2.2. Refinement through Generalization

In this section, we extend the reasoning of [5] to improve our bound from Theorem 1 beyond (1). We leverage a technique previously used in [8], namely applying the Massey inequality to increasingly complicated perturbations of the input in order to obtain ever tighter bounds for the original input.

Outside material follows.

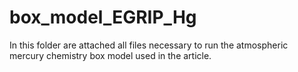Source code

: # box_model_EGRIP_Hg
In this folder are attached all files necessary to run the atmospheric mercury chemistry box model used in the article.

Given an initial decreasing probabilistic vector $\mathbf{p}$, we construct a list of probabilistic sequences $\left\{{\mathbf{Q}}_k\right\}$, which we recursively define according to the procedure in the previous subsection.

We begin by fixing an arbitrary parameter $\alpha \in \left[0,1/2\right]$ as in the section above. Now, we explicate our construction. Denoting by $Q_{k,i}$ the ith component of the sequence ${\mathbf{Q}}_k$, we define the terms of the list $\left\{{\mathbf{Q}}_k\right\}$ as follows. We let the support of the first term coincide with $\mathbf{p}$, i.e., ${\mathbf{Q}}_0=\left(p_0,p_1,\cdots ,p_n,0,0,\cdots ,0,\cdots \right)$, and we define the other terms by recurrence:

$${\mathbf{Q}}_{k+1}=\left(Q_{k,0},Q_{k,1},\cdots ,Q_{k,n+k-1},\left(1-\alpha \right)Q_{k,n+k},\alpha Q_{k,n+k},0,0,\cdots ,0,\cdots \right).$$

Now, we expand the recursion relation for the Shannon entropy, $H\left({\mathbf{Q}}_{k+1}\right)$, and guessing entropy $\mathbb{E}\left[G\left({\mathbf{Q}}_{k+1}\right)\right]$, which are analogous to Equations (5) and (6), respectively, to obtain:

$$\begin{array}{cc}\hfill H\left({\mathbf{Q}}_{k+1}\right)& =H\left({\mathbf{Q}}_k\right)+Q_{k,n+k}h\left(\alpha \right)=H\left({\mathbf{Q}}_k\right)+{\alpha }^k{p}_{n}h\left(\alpha \right)\hfill \\ \hfill & =H\left(\mathbf{p}\right)+p_{n}h\left(\alpha \right)\sum _{j=0}^k{\alpha }^j=H\left(\mathbf{p}\right)+p_{n}h\left(\alpha \right)\frac{1-{\alpha }^{k+1}}{1-\alpha },\hfill \\ \hfill \mathbb{E}\left[G\left({\mathbf{Q}}_{k+1}\right)\right]& =\mathbb{E}\left[G\left({\mathbf{Q}}_k\right)\right]+\alpha Q_{k,n+k}=\mathbb{E}\left[G\left({\mathbf{Q}}_k\right)\right]+{\alpha }^{k+1}{p}_n\hfill \\ \hfill & =\mathbb{E}\left[G\left(\mathbf{p}\right)\right]+p_n\sum _{j=0}^k{\alpha }^{j+1}=\mathbb{E}\left[G\left(\mathbf{p}\right)\right]+p_n\alpha \frac{1-{\alpha }^{k+1}}{1-\alpha },\hfill \end{array}$$

so, at each step k, we can use ${\mathbf{Q}}_{k+1}$ to obtain an approximation of $\mathbb{E}\left[G\left({\mathbf{Q}}_k\right)\right]$ that is tighter than Massey’s. This procedure allows us to obtain ever tighter approximations of the guessing entropy.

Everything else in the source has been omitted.